Pedicabs are a common mode of transportation in many major cities and tourist destinations - but not on Nantucket.
Despite town regulations that were adopted by the Select Board more than 10 years ago to license and govern the operation of pedicabs on the island, no one has stepped forward with a viable plan to implement them on Nantucket.
That could change this summer. The Select Board on Wednesday will consider a proposal for a new pedicab business called “NanTukTuk” seeking to operate on the island. Michael Gormley, 24, a New Hampshire native who grew up visiting Nantucket, is the man behind the proposal.
“I want this to work for the town,” Gormley told the Current. “Nantucket is the perfect environment for pedicabs. I’m excited.”

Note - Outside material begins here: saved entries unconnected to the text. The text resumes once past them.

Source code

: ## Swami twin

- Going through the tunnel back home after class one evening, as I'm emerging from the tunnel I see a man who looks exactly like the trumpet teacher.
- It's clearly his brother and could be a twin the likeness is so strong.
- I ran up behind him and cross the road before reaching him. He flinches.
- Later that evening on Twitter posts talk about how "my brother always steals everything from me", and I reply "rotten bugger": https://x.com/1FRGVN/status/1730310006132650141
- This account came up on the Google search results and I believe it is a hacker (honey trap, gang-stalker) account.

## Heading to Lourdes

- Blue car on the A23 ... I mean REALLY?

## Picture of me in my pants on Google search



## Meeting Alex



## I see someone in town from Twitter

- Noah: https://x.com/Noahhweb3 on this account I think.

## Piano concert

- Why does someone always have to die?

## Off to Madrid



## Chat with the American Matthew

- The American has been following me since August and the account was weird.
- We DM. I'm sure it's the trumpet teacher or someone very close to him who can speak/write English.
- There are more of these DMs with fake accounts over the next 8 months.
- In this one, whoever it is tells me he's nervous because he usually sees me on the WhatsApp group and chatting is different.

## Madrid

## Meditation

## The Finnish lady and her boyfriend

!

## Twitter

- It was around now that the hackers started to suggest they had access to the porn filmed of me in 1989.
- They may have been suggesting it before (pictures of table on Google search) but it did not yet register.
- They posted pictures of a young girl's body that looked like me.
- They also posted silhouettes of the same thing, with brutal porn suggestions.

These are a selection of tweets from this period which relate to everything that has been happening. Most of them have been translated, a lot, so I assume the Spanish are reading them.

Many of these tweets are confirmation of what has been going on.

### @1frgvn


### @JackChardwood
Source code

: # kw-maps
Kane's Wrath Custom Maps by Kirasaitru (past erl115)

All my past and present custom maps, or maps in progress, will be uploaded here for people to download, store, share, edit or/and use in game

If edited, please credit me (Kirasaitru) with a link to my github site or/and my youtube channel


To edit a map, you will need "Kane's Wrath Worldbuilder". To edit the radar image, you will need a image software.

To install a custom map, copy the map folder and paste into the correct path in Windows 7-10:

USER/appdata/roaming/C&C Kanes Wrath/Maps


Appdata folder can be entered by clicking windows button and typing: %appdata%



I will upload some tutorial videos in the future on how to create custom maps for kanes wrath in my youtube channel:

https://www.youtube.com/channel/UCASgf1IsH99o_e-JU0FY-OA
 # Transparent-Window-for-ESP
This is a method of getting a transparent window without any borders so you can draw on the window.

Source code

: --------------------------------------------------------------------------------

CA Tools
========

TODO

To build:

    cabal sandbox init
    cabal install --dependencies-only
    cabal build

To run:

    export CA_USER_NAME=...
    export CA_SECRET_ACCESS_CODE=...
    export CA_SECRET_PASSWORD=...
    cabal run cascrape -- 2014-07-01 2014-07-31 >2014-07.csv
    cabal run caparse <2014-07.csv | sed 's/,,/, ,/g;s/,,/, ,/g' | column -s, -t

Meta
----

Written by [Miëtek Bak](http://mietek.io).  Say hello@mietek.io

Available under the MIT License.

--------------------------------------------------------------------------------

Gormely said he operated a pedicab during his college days along the cobblestoned streets of Charleston, South Carolina, and enjoyed the experience. Last summer his grandmother was staying at a home on York Street on the island and she remarked to Gormley on how she wished there were pedicabs on Nantucket so she could get downtown without walking or taking a taxi. And so the seed for the NanTukTuk concept was planted.
After approaching the town with the idea last fall, Gormley was asked to submit a business plan to municipal licensing administrator Amy Baxter. That plan asserts that pedicabs will reduce vehicle congestion downtown and decrease impaired and reckless driving while providing “a novel, fun, safe, and immersive way to travel on-island.”
The bylaw adopted by the town in July 2011 governing the licensing of pedicabs on Nantucket also set strict limits on where they could be operated. The small portion of the downtown area and the cliff is bound by Main Street to the south, and New Lane and North Liberty Street to the west.
Those restrictions, Gormley said, are part of the reason why no one has proposed a pedicab business on Nantucket over the ensuing 13 years.
“They’re intense regulations, but I understand why Nantucket does need regulations,” Gormley said. “I’m in no way trying to fight those. I’m approaching it in a collaborative way.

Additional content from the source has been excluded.